# Assignment:
Look through the data below. Collect every line where the word "available" occurs.

=== Begin Enclosure ===

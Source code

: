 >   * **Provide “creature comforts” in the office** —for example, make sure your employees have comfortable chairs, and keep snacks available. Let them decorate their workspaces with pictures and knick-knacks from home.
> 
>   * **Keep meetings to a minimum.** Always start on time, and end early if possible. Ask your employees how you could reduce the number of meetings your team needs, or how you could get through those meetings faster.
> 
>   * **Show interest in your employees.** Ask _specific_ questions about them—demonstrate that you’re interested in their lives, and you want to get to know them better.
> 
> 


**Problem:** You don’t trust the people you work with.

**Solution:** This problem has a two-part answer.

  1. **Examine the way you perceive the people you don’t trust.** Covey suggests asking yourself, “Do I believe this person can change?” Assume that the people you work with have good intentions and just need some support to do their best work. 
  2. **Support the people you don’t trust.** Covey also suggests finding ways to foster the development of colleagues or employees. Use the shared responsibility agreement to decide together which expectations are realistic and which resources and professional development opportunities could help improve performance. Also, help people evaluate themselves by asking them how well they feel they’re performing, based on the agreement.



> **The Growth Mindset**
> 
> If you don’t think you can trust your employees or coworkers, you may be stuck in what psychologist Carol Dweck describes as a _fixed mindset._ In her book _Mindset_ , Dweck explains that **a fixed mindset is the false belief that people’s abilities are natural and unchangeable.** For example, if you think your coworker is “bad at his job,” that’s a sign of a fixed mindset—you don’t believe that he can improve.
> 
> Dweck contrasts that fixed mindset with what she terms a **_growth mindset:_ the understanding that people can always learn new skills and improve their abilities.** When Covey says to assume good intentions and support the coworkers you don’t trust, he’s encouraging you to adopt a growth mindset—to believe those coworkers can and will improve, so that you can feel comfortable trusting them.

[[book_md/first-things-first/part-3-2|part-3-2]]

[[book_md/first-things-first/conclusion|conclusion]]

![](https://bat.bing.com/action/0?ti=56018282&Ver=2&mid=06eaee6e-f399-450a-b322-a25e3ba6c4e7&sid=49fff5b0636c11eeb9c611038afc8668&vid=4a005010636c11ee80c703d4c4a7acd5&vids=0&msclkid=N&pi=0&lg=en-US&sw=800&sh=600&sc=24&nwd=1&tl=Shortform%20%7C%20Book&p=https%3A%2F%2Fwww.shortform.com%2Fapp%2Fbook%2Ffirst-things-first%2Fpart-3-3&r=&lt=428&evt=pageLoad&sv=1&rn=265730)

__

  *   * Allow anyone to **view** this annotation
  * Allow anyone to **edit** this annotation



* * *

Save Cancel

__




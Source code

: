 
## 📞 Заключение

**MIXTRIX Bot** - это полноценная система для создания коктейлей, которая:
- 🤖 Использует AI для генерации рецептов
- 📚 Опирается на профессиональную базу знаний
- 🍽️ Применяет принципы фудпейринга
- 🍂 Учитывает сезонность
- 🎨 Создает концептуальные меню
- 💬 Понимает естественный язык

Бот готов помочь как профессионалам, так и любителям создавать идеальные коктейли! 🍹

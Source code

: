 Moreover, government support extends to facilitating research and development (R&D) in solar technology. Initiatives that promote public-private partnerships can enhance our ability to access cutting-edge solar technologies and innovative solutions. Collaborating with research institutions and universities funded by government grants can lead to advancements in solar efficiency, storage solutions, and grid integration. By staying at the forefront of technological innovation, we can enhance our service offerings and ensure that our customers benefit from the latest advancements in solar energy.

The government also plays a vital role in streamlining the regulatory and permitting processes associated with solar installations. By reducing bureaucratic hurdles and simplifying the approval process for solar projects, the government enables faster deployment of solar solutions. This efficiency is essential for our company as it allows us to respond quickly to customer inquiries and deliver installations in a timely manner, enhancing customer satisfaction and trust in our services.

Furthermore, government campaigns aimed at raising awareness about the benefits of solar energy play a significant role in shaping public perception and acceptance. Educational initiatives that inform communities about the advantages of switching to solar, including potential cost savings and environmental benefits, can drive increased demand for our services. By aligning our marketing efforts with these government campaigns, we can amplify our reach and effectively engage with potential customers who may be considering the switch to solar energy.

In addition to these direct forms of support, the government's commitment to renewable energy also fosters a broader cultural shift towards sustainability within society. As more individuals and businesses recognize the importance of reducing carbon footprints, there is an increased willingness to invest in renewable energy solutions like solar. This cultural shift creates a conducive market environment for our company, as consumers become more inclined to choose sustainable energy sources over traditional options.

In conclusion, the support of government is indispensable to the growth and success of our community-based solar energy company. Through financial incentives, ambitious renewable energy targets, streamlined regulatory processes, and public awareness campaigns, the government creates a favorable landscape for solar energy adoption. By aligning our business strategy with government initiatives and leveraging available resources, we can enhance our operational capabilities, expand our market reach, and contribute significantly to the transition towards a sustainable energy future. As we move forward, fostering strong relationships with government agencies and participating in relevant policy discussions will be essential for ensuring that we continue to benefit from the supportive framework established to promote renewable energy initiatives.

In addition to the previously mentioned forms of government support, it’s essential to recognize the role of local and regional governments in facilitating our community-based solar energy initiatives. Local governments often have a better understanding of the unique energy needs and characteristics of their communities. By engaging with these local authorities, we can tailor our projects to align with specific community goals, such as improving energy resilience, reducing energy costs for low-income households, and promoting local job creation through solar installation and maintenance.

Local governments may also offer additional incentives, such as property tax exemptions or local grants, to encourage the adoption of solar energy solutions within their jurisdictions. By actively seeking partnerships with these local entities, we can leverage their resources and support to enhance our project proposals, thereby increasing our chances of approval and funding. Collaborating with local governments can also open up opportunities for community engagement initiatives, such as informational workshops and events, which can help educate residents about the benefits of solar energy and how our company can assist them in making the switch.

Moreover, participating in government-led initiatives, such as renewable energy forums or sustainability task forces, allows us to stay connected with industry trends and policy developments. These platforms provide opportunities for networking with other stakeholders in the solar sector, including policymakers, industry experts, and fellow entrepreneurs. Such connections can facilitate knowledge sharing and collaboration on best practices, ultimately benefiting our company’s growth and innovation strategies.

=== End Enclosure ===

# Task output:
: >   * **Provide “creature comforts” in the office** —for example, make sure your employees have comfortable chairs, and keep snacks available. Let them decorate their workspaces with pictures and knick-knacks from home.
In conclusion, the support of government is indispensable to the growth and success of our community-based solar energy company. Through financial incentives, ambitious renewable energy targets, streamlined regulatory processes, and public awareness campaigns, the government creates a favorable landscape for solar energy adoption. By aligning our business strategy with government initiatives and leveraging available resources, we can enhance our operational capabilities, expand our market reach, and contribute significantly to the transition towards a sustainable energy future. As we move forward, fostering strong relationships with government agencies and participating in relevant policy discussions will be essential for ensuring that we continue to benefit from the supportive framework established to promote renewable energy initiatives.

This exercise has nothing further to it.